The Transgender Issue is very UK-focused (intentionally so). The specific stats and situations might not be the same outside the UK, but the overall ideas Faye discusses are sadly familiar to me. The struggle for trans liberation might look different in different parts of the world, but the theme is the same: we need to go beyond the basics of gender 101, using the correct pronouns, etc. and actively challenge the gender binary and the assumptions we all make about gender on a daily basis.

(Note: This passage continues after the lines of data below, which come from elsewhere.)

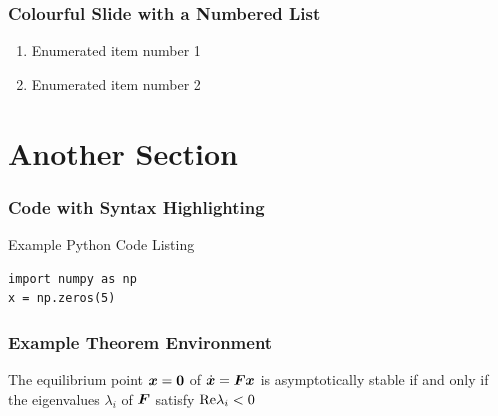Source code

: \documentclass[fleqn]{qu-slides}
\begin{document}


\SlideThemeWhite
\begin{frame}
    \frametitle{Colourful Slide with a Numbered List}
    \begin{enumerate}
        \item Enumerated item number 1
        \item Enumerated item number 2
    \end{enumerate}
\end{frame}


\section{Another Section}

\SlideThemeGrey
\begin{frame}[plain]
    \flushleft
    {\bf\LARGE \insertsection}
\end{frame}


\SlideWhite
\begin{frame}[fragile]
    \frametitle{Code with Syntax Highlighting}
    \begin{block}{Example Python Code Listing}
    \begin{verbatim}
import numpy as np
x = np.zeros(5)
    \end{verbatim}
    \end{block}
\end{frame}


\SlideWhite
\begin{frame}[fragile]
    \frametitle{Example Theorem Environment}
    \begin{thm}
        The equilibrium point $\bm{x}=\bm{0}$ of $\dot{\bm{x}}=\bm{Fx}$ is asymptotically stable if and only if the eigenvalues $\lambda_{i}$ of $\bm{F}$ satisfy $\textup{Re}\lambda_{i}<0$
    \end{thm}
\end{frame}
\end{document}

I would love for any cis person who needs more details on these issues to read this book. It can be a lot at points (at least it was for me) in terms of emotions. But it is so, so vital that cis people take the time to educate themselves on the systemic barriers trans people experience every day. I pray for the day that my transness is both unremarkable and also not an afterthought, the day when I can call customer service and not get called “sir” five seconds into the call, the day when we are all free to be who we are without assumptions or judgment. But until that happens, at least I can read thoughtful and essential books like The Transgender Issue, and I hope you do to. Understand that supporting trans people is more than shouting “trans women are women” (though I do appreciate that). It’s about confronting the very real discrimination that exists throughout our society, and using any power you have to tear it down in the name of a better future.